**WHAT IS EXPECTED**
The reply is to contain the full listing, repeated exactly, with pictures left out.
(Beginning of DATA PROVIDED)
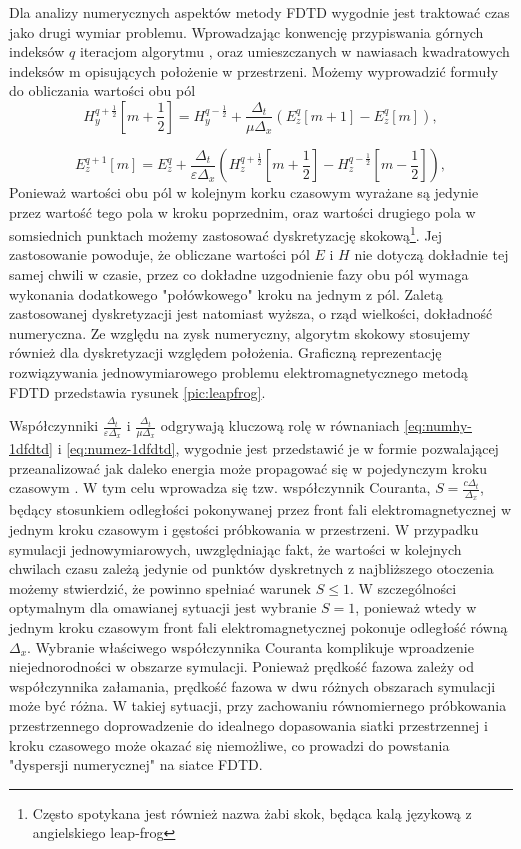 Dla analizy numerycznych aspektów metody FDTD wygodnie jest traktować czas jako drugi wymiar problemu. Wprowadzając konwencję przypiswania górnych indeksów $q$  iteracjom algorytmu , oraz umieszczanych w nawiasach kwadratowych indeksów m opisujących położenie w przestrzeni. Możemy wyprowadzić formuły do obliczania wartości obu pól
\begin{equation}
H_y^{q+\frac{1}{2}}[m+\frac{1}{2}]=H_y^{q-\frac{1}{2}}+\frac{\Delta_t}{\mu \Delta_x}(E^q_z[m+1]-E^q_z[m]),
\label{eq:numhy-1dfdtd}
\end{equation}

\begin{equation}
E_z^{q+1}[m]=E_z^{q}+\frac{\Delta_t}{\varepsilon \Delta_x}(H^{q+\frac{1}{2}}_z[m+\frac{1}{2}]-H^{q-\frac{1}{2}}_z[m-\frac{1}{2}]),
\label{eq:numez-1dfdtd}
\end{equation}
 Ponieważ wartości obu pól w kolejnym korku czasowym wyrażane są jedynie przez wartość tego pola w kroku poprzednim, oraz wartości drugiego pola w somsiednich punktach możemy zastosować dyskretyzację skokową\footnote{Często spotykana jest również nazwa żabi skok, będąca kalą językową z angielskiego leap-frog}. Jej zastosowanie powoduje, że obliczane wartości pól $E$ i $H$ nie dotyczą dokładnie tej samej chwili w czasie, przez co dokładne uzgodnienie fazy obu pól wymaga wykonania dodatkowego "połówkowego" kroku na jednym z pól. Zaletą zastosowanej dyskretyzacji jest natomiast wyższa, o rząd wielkości, dokładność numeryczna. Ze względu na zysk numeryczny, algorytm skokowy stosujemy również dla dyskretyzacji względem położenia. Graficzną reprezentację rozwiązywania jednowymiarowego problemu elektromagnetycznego metodą FDTD przedstawia rysunek \ref{pic:leapfrog}.

Współczynniki $\frac{\Delta_t}{\varepsilon \Delta_x}$ i $\frac{\Delta_t}{\mu \Delta_x}$ odgrywają kluczową rolę w równaniach \ref{eq:numhy-1dfdtd} i \ref{eq:numez-1dfdtd}, wygodnie jest przedstawić je w formie pozwalającej przeanalizować jak daleko energia może propagować się w pojedynczym kroku czasowym \cite{understanding-fdtd}. W tym celu wprowadza się tzw. współczynnik Couranta, $S=\frac{c \Delta_t}{\Delta_x}$, będący stosunkiem odległości pokonywanej przez front fali elektromagnetycznej w jednym kroku czasowym i gęstości próbkowania w przestrzeni. W przypadku symulacji jednowymiarowych, uwzględniając fakt, że wartości w kolejnych chwilach czasu zależą jedynie od punktów dyskretnych z najbliższego otoczenia możemy stwierdzić, że powinno spełniać warunek $S\le1$. W szczególności optymalnym dla omawianej sytuacji jest wybranie $S=1$, ponieważ wtedy w jednym kroku czasowym front fali elektromagnetycznej pokonuje odległość równą $\Delta_x$. Wybranie właściwego współczynnika Couranta komplikuje wproadzenie niejednorodności w obszarze symulacji. Ponieważ prędkość fazowa zależy od współczynnika załamania, prędkość fazowa w dwu różnych obszarach symulacji może być różna. W takiej sytuacji, przy zachowaniu równomiernego próbkowania przestrzennego doprowadzenie do idealnego dopasowania siatki przestrzennej i kroku czasowego może okazać się niemożliwe, co prowadzi do powstania "dyspersji numerycznej" na siatce FDTD. 

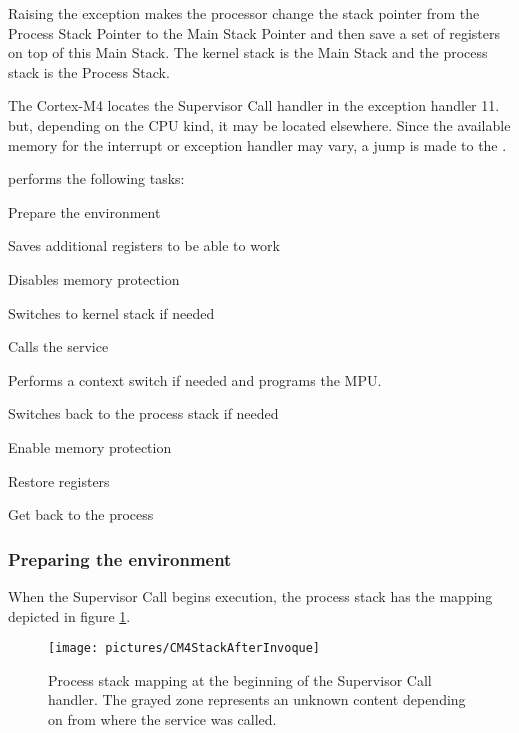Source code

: Raising the  exception makes the processor change the stack pointer from the Process Stack Pointer to the Main Stack Pointer and then save a set of registers on top of this Main Stack.
The kernel stack is the Main Stack and the process stack is the Process Stack.

The Cortex-M4 locates the Supervisor Call handler in the exception handler 11. 
but, depending on the CPU kind, it may be located elsewhere. Since the available memory for the interrupt or exception handler may vary, a jump is made to the .%

 performs the following tasks:
\begin{penum}
\item Prepare the environment
\item Saves additional registers to be able to work
\item Disables memory protection
\item Switches to kernel stack if needed
\item Calls the service
\item Performs a context switch if needed and programs the MPU.
\item Switches back to the process stack if needed
\item Enable memory protection
\item Restore registers
\item Get back to the process
\end{penum}


\subsubsection{Preparing the environment}

When the Supervisor Call begins execution, the process stack has the mapping depicted in figure \ref{fig:CM4StackAfterInvoque}.

\begin{figure}[htbp] %
\begin{minipage}{0.5\textwidth}
    \centering
  \texttt{[image: pictures/CM4StackAfterInvoque]} 
\end{minipage}
\begin{minipage}{0.5\textwidth}
   \caption{Process stack mapping at the beginning of the Supervisor Call handler. The grayed zone represents an unknown content depending on from where the service was called.}\label{fig:CM4StackAfterInvoque}
\end{minipage}
\end{figure}

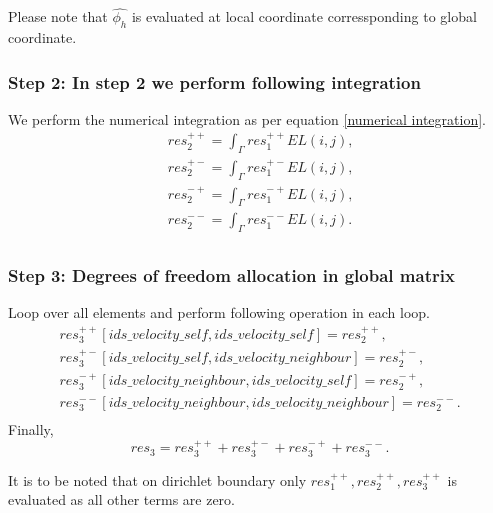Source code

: \documentclass[a4paper,twoside,openright]{book}
\begin{document}
Please note that $\hat{\phi_h}$ is evaluated at local coordinate corressponding to global coordinate.

\subsubsection{Step 2: In step 2 we perform following integration}
 
We perform the numerical integration as per equation \eqref{numerical integration}.
\begin{equation}
\begin{split}
res_2^{++} = \int_{\Gamma} res_1^{++} EL(i,j) \textrm{,}\\
res_2^{+-} = \int_{\Gamma} res_1^{+-} EL(i,j) \textrm{,}\\
res_2^{-+} = \int_{\Gamma} res_1^{-+} EL(i,j) \textrm{,}\\
res_2^{--} = \int_{\Gamma} res_1^{--} EL(i,j) \textrm{.}\\
\end{split}
\end{equation}

\subsubsection{Step 3: Degrees of freedom allocation in global matrix}

Loop over all elements and perform following operation in each loop.
\begin{equation}
\begin{split}
res_3^{++}[ids\_velocity\_self,ids\_velocity\_self] = res_2^{++} \textrm{,}\\
res_3^{+-}[ids\_velocity\_self,ids\_velocity\_neighbour] = res_2^{+-} \textrm{,}\\
res_3^{-+}[ids\_velocity\_neighbour,ids\_velocity\_self] = res_2^{-+} \textrm{,}\\
res_3^{--}[ids\_velocity\_neighbour,ids\_velocity\_neighbour] = res_2^{--} \textrm{.}\\
\end{split}
\end{equation}
Finally,
\begin{equation}
res_3 = res_3^{++} + res_3^{+-} + res_3^{-+} + res_3^{--} \textrm{.}
\end{equation}

It is to be noted that on dirichlet boundary only $res_1^{++}, res_2^{++}, res_3^{++}$ is evaluated as all other terms are zero.
\end{document}

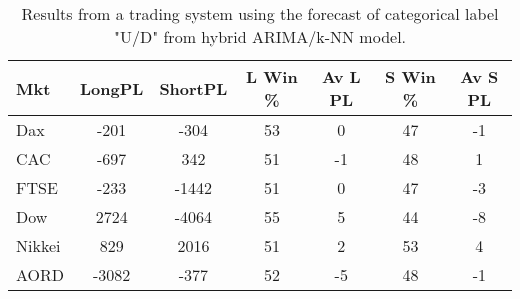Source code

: \begin{table}[ht]
\centering
\caption[Results from a trading system using the forecast of categorical label "U/D" from hybrid ARIMA/k-NN model]{Results from a trading system using the forecast of categorical label "U/D" from hybrid ARIMA/k-NN model.} 
\label{tab:chp_ts:pUD_CAT_arima_knn_sys}
\begin{tabular}{lcccccc}
  \toprule Mkt & LongPL & ShortPL & L Win \% & Av L PL & S Win \% & Av S PL \\ 
  \midrule Dax & -201 & -304 & 53 & 0 & 47 & -1 \\ 
  CAC & -697 & 342 & 51 & -1 & 48 & 1 \\ 
  FTSE & -233 & -1442 & 51 & 0 & 47 & -3 \\ 
  Dow & 2724 & -4064 & 55 & 5 & 44 & -8 \\ 
  Nikkei & 829 & 2016 & 51 & 2 & 53 & 4 \\ 
  AORD & -3082 & -377 & 52 & -5 & 48 & -1 \\ 
   \bottomrule \end{tabular}
\end{table}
(End of DATA PROVIDED)
**RESPONSE**
 Dla analizy numerycznych aspektów metody FDTD wygodnie jest traktować czas jako drugi wymiar problemu. Wprowadzając konwencję przypiswania górnych indeksów $q$  iteracjom algorytmu , oraz umieszczanych w nawiasach kwadratowych indeksów m opisujących położenie w przestrzeni. Możemy wyprowadzić formuły do obliczania wartości obu pól
\begin{equation}
H_y^{q+\frac{1}{2}}[m+\frac{1}{2}]=H_y^{q-\frac{1}{2}}+\frac{\Delta_t}{\mu \Delta_x}(E^q_z[m+1]-E^q_z[m]),
\label{eq:numhy-1dfdtd}
\end{equation}

\begin{equation}
E_z^{q+1}[m]=E_z^{q}+\frac{\Delta_t}{\varepsilon \Delta_x}(H^{q+\frac{1}{2}}_z[m+\frac{1}{2}]-H^{q-\frac{1}{2}}_z[m-\frac{1}{2}]),
\label{eq:numez-1dfdtd}
\end{equation}
 Ponieważ wartości obu pól w kolejnym korku czasowym wyrażane są jedynie przez wartość tego pola w kroku poprzednim, oraz wartości drugiego pola w somsiednich punktach możemy zastosować dyskretyzację skokową\footnote{Często spotykana jest również nazwa żabi skok, będąca kalą językową z angielskiego leap-frog}. Jej zastosowanie powoduje, że obliczane wartości pól $E$ i $H$ nie dotyczą dokładnie tej samej chwili w czasie, przez co dokładne uzgodnienie fazy obu pól wymaga wykonania dodatkowego "połówkowego" kroku na jednym z pól. Zaletą zastosowanej dyskretyzacji jest natomiast wyższa, o rząd wielkości, dokładność numeryczna. Ze względu na zysk numeryczny, algorytm skokowy stosujemy również dla dyskretyzacji względem położenia. Graficzną reprezentację rozwiązywania jednowymiarowego problemu elektromagnetycznego metodą FDTD przedstawia rysunek \ref{pic:leapfrog}.

Współczynniki $\frac{\Delta_t}{\varepsilon \Delta_x}$ i $\frac{\Delta_t}{\mu \Delta_x}$ odgrywają kluczową rolę w równaniach \ref{eq:numhy-1dfdtd} i \ref{eq:numez-1dfdtd}, wygodnie jest przedstawić je w formie pozwalającej przeanalizować jak daleko energia może propagować się w pojedynczym kroku czasowym \cite{understanding-fdtd}. W tym celu wprowadza się tzw. współczynnik Couranta, $S=\frac{c \Delta_t}{\Delta_x}$, będący stosunkiem odległości pokonywanej przez front fali elektromagnetycznej w jednym kroku czasowym i gęstości próbkowania w przestrzeni. W przypadku symulacji jednowymiarowych, uwzględniając fakt, że wartości w kolejnych chwilach czasu zależą jedynie od punktów dyskretnych z najbliższego otoczenia możemy stwierdzić, że powinno spełniać warunek $S\le1$. W szczególności optymalnym dla omawianej sytuacji jest wybranie $S=1$, ponieważ wtedy w jednym kroku czasowym front fali elektromagnetycznej pokonuje odległość równą $\Delta_x$. Wybranie właściwego współczynnika Couranta komplikuje wproadzenie niejednorodności w obszarze symulacji. Ponieważ prędkość fazowa zależy od współczynnika załamania, prędkość fazowa w dwu różnych obszarach symulacji może być różna. W takiej sytuacji, przy zachowaniu równomiernego próbkowania przestrzennego doprowadzenie do idealnego dopasowania siatki przestrzennej i kroku czasowego może okazać się niemożliwe, co prowadzi do powstania "dyspersji numerycznej" na siatce FDTD. 

Source code

: Raising the  exception makes the processor change the stack pointer from the Process Stack Pointer to the Main Stack Pointer and then save a set of registers on top of this Main Stack.
The kernel stack is the Main Stack and the process stack is the Process Stack.

The Cortex-M4 locates the Supervisor Call handler in the exception handler 11. 
but, depending on the CPU kind, it may be located elsewhere. Since the available memory for the interrupt or exception handler may vary, a jump is made to the .%

 performs the following tasks:
\begin{penum}
\item Prepare the environment
\item Saves additional registers to be able to work
\item Disables memory protection
\item Switches to kernel stack if needed
\item Calls the service
\item Performs a context switch if needed and programs the MPU.
\item Switches back to the process stack if needed
\item Enable memory protection
\item Restore registers
\item Get back to the process
\end{penum}


\subsubsection{Preparing the environment}

When the Supervisor Call begins execution, the process stack has the mapping depicted in figure \ref{fig:CM4StackAfterInvoque}.

\begin{figure}[htbp] %
\begin{minipage}{0.5\textwidth}
    \centering
  \texttt{[image: pictures/CM4StackAfterInvoque]} 
\end{minipage}
\begin{minipage}{0.5\textwidth}
   \caption{Process stack mapping at the beginning of the Supervisor Call handler. The grayed zone represents an unknown content depending on from where the service was called.}\label{fig:CM4StackAfterInvoque}
\end{minipage}
\end{figure}

Source code

: \documentclass[a4paper,twoside,openright]{book}
\begin{document}
Please note that $\hat{\phi_h}$ is evaluated at local coordinate corressponding to global coordinate.

\subsubsection{Step 2: In step 2 we perform following integration}
 
We perform the numerical integration as per equation \eqref{numerical integration}.
\begin{equation}
\begin{split}
res_2^{++} = \int_{\Gamma} res_1^{++} EL(i,j) \textrm{,}\\
res_2^{+-} = \int_{\Gamma} res_1^{+-} EL(i,j) \textrm{,}\\
res_2^{-+} = \int_{\Gamma} res_1^{-+} EL(i,j) \textrm{,}\\
res_2^{--} = \int_{\Gamma} res_1^{--} EL(i,j) \textrm{.}\\
\end{split}
\end{equation}

\subsubsection{Step 3: Degrees of freedom allocation in global matrix}

Loop over all elements and perform following operation in each loop.
\begin{equation}
\begin{split}
res_3^{++}[ids\_velocity\_self,ids\_velocity\_self] = res_2^{++} \textrm{,}\\
res_3^{+-}[ids\_velocity\_self,ids\_velocity\_neighbour] = res_2^{+-} \textrm{,}\\
res_3^{-+}[ids\_velocity\_neighbour,ids\_velocity\_self] = res_2^{-+} \textrm{,}\\
res_3^{--}[ids\_velocity\_neighbour,ids\_velocity\_neighbour] = res_2^{--} \textrm{.}\\
\end{split}
\end{equation}
Finally,
\begin{equation}
res_3 = res_3^{++} + res_3^{+-} + res_3^{-+} + res_3^{--} \textrm{.}
\end{equation}

It is to be noted that on dirichlet boundary only $res_1^{++}, res_2^{++}, res_3^{++}$ is evaluated as all other terms are zero.
\end{document}

Source code

: \begin{table}[ht]
\centering
\caption[Results from a trading system using the forecast of categorical label "U/D" from hybrid ARIMA/k-NN model]{Results from a trading system using the forecast of categorical label "U/D" from hybrid ARIMA/k-NN model.} 
\label{tab:chp_ts:pUD_CAT_arima_knn_sys}
\begin{tabular}{lcccccc}
  \toprule Mkt & LongPL & ShortPL & L Win \% & Av L PL & S Win \% & Av S PL \\ 
  \midrule Dax & -201 & -304 & 53 & 0 & 47 & -1 \\ 
  CAC & -697 & 342 & 51 & -1 & 48 & 1 \\ 
  FTSE & -233 & -1442 & 51 & 0 & 47 & -3 \\ 
  Dow & 2724 & -4064 & 55 & 5 & 44 & -8 \\ 
  Nikkei & 829 & 2016 & 51 & 2 & 53 & 4 \\ 
  AORD & -3082 & -377 & 52 & -5 & 48 & -1 \\ 
   \bottomrule \end{tabular}
\end{table}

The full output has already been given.